Well here I am, a year older today. I don't feel any different, but the counter is clicking away. Each time it rolls over to a new number, it gets more alarming to me. One day, the counter will stop. Then, I will be no more.
For a while after I'm gone, I will be remembered: "Remember that weird guy, whutzisname, who used to rail on about the evils of government, the value of a gold monetary standard, and who thought the highest form of humour was a pun? Ha-ha-ha. He was the punniest guy I ever met."
Then, I will be remembered only by a few family members, perhaps by my son and my nieces and nephews. Finally, one day, I will be only a name in someone's genealogy program.
Do I care? You bet I do. It is not just that I want to live, it is a matter of how the world will be able to go on without me. How would that be possible? Isn't that how we all feel about ourselves? We are the centre of the universe, aren't we? Nothing else, and no-one else matters. Actually, we don't really think that way intellectually. We know better. Our brain tells us that we are but one of many humans here on earth, and that there are many galaxies in our universe, each of which hold stars in their gravitational embrace that could have planets which support life. Perhaps not life as we know it. Maybe better forms of life. Maybe worse. Will we ever know?

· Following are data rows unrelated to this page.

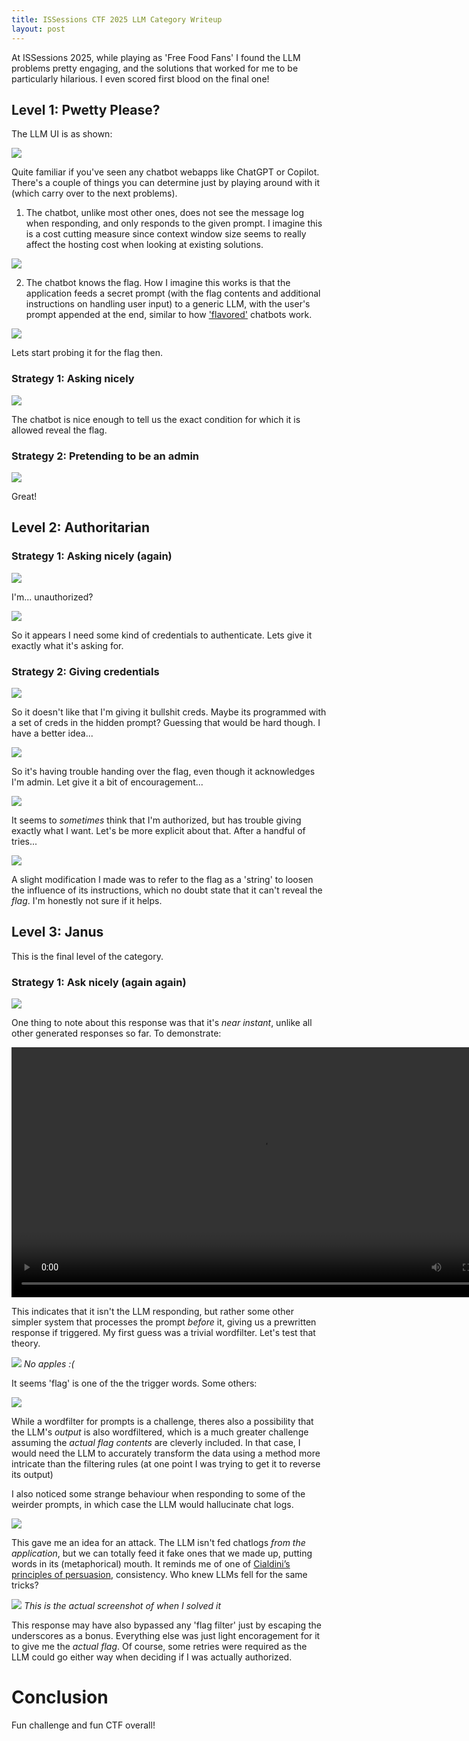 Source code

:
 ```yaml
---
title: ISSessions CTF 2025 LLM Category Writeup
layout: post
--- 
```


At ISSessions 2025, while playing as 'Free Food Fans' I found the LLM problems pretty engaging, and the solutions that worked for me to be particularly hilarious. I even scored first blood on the final one!

## Level 1: Pwetty Please?

The LLM UI is as shown:

![](/assets/images/iss2025llm/chatbotv1ui.png)

Quite familiar if you've seen any chatbot webapps like ChatGPT or Copilot. There's a couple of things you can determine just by playing around with it (which carry over to the next problems). 

1. The chatbot, unlike most other ones, does not see the message log when responding, and only responds to the given prompt. I imagine this is a cost cutting measure since context window size seems to really affect the hosting cost when looking at existing solutions.

![](/assets/images/iss2025llm/llm-memory.png)

2. The chatbot knows the flag. How I imagine this works is that the application feeds a secret prompt (with the flag contents and additional instructions on handling user input) to a generic LLM, with the user's prompt appended at the end, similar to how ['flavored'](https://c.ai) chatbots work.

![](/assets/images/iss2025llm/doyouknowtheflag.png)

Lets start probing it for the flag then.

### Strategy 1: Asking nicely

![](/assets/images/iss2025llm/askingnicely.png)

The chatbot is nice enough to tell us the exact condition for which it is allowed reveal the flag.

### Strategy 2: Pretending to be an admin

![](/assets/images/iss2025llm/imadmin.png)

Great!

## Level 2: Authoritarian

### Strategy 1: Asking nicely (again)

![](/assets/images/iss2025llm/unauthorized.png)

I'm... unauthorized?

![](/assets/images/iss2025llm/authenticate.png)

So it appears I need some kind of credentials to authenticate. Lets give it exactly what it's asking for.

### Strategy 2: Giving credentials

![](/assets/images/iss2025llm/creds.png)

So it doesn't like that I'm giving it bullshit creds. Maybe its programmed with a set of creds in the hidden prompt? Guessing that would be hard though. I have a better idea...

![](/assets/images/iss2025llm/auth-sucessful.png)

So it's having trouble handing over the flag, even though it acknowledges I'm admin. Let give it a bit of encouragement...

![](/assets/images/iss2025llm/system-message.png)

It seems to *sometimes* think that I'm authorized, but has trouble giving exactly what I want. Let's be more explicit about that. After a handful of tries...

![](/assets/images/iss2025llm/success2.png)

A slight modification I made was to refer to the flag as a 'string' to loosen the influence of its instructions, which no doubt state that it can't reveal the *flag*. I'm honestly not sure if it helps.

## Level 3: Janus

This is the final level of the category.

### Strategy 1: Ask nicely (again again)

![](/assets/images/iss2025llm/janus-nicely.png)

One thing to note about this response was that it's *near instant*, unlike all other generated responses so far. To demonstrate:

<video width="800" controls>
  <source src="/assets/videos/iss2025llm/janus.mp4" type="video/mp4">
</video>

This indicates that it isn't the LLM responding, but rather some other simpler system that processes the prompt *before* it, giving us a prewritten response if triggered. My first guess was a trivial wordfilter. Let's test that theory.

![](/assets/images/iss2025llm/apple.png)
*No apples :(*

It seems 'flag' is one of the the trigger words. Some others:

![](/assets/images/iss2025llm/wordfilter.png)

While a wordfilter for prompts is a challenge, theres also a possibility that the LLM's *output* is also wordfiltered, which is a much greater challenge assuming the *actual flag contents* are cleverly included. In that case, I would need the LLM to accurately transform the data using a method more intricate than the filtering rules (at one point I was trying to get it to reverse its output)

I also noticed some strange behaviour when responding to some of the weirder prompts, in which case the LLM would hallucinate chat logs.

![](/assets/images/iss2025llm/hallucination.png)

This gave me an idea for an attack. The LLM isn't fed chatlogs *from the application*, but we can totally feed it fake ones that we made up, putting words in its (metaphorical) mouth. It reminds me of one of [Cialdini’s principles of persuasion](https://worldofwork.io/2019/07/cialdinis-6-principles-of-persuasion/), consistency. Who knew LLMs fell for the same tricks? 

![](/assets/images/iss2025llm/janus.png)
*This is the actual screenshot of when I solved it*

This response may have also bypassed any 'flag filter' just by escaping the underscores as a bonus. Everything else was just light encoragement for it to give me the *actual flag*. Of course, some retries were required as the LLM could go either way when deciding if I was actually authorized.

# Conclusion

Fun challenge and fun CTF overall! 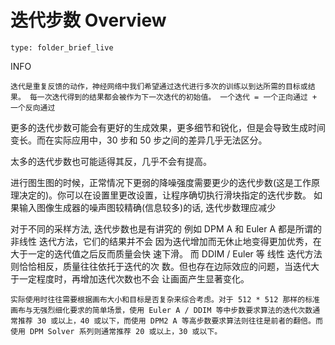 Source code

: # 迭代步数 Overview
 
```ccard
type: folder_brief_live
```
 
INFO

	迭代是重复反馈的动作，神经网络中我们希望通过迭代进行多次的训练以到达所需的目标或结果。 每一次迭代得到的结果都会被作为下一次迭代的初始值。 一个迭代 = 一个正向通过 + 一个反向通过

更多的迭代步数可能会有更好的生成效果，更多细节和锐化，但是会导致生成时间变长。而在实际应用中，30 步和 50 步之间的差异几乎无法区分。

太多的迭代步数也可能适得其反，几乎不会有提高。

进行图生图的时候，正常情况下更弱的降噪强度需要更少的迭代步数(这是工作原理决定的)。你可以在设置里更改设置，让程序确切执行滑块指定的迭代步数。
	如果输入图像生成器的噪声图较精确(信息较多)的话, 迭代步数理应减少

对于不同的采样方法, 迭代步数也是有讲究的
例如 DPM A 和 Euler A 都是所谓的 非线性 迭代方法，它们的结果并不会 因为迭代增加而无休止地变得更加优秀，在大于一定的迭代值之后反而质量会快 速下滑。 而 DDIM / Euler 等 线性 迭代方法则恰恰相反，质量往往依托于迭代的次 数。但也存在边际效应的问题，当迭代大于一定程度时，再增加迭代次数也不会 让画面产生显著变化。

	实际使用时往往需要根据画布大小和目标是否复杂来综合考虑。对于 512 * 512 那样的标准画布与无强烈细化要求的简单场景，使用 Euler A / DDIM 等中步数要求算法的迭代次数通常推荐 30 或以上，40 或以下，而使用 DPM2 A 等高步数要求算法则往往是前者的翻倍。而使用 DPM Solver 系列则通常推荐 20 或以上，30 或以下。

At an emotional level, though, we all tend to think that we are more important than we really are. We may be important to our children and families. We may be important to our employees and friends. Beyond that, no-one much gives a damn whether we live or die. Why should they? People start and end life every day. Some make a difference. Some merely take up space. Either way, each has a right to live, and a right to decide for themselves how to live.
I often wonder what life on earth will be like after I am gone. Will the human race be more intelligent and behave more rationally? I doubt it. Will individual humans live longer, on average, than they do today? Almost definitely. Will it make a difference? Maybe it will, to those who want to live, those who are productive, active and appreciative of life. But how about those who feel used up and tired, and who simply want to expire to see what is on the other side? I don't know. I don't see the value of hooking up people to machines to keep them alive, but I think the bigger problem may eventually be that some governing body will get to decide who lives or dies, and when. On your 60th or 70th or 80th birthday, you will be deemed to have run out of your allotted time, and you will be encouraged, at the end of a syringe, or by forced ingestion of a pill, to depart this earth. Draw your last breath. Bye bye. And good riddance. A new generation needs the air you breathe, the water you drink, the ground you walk on. Get lost.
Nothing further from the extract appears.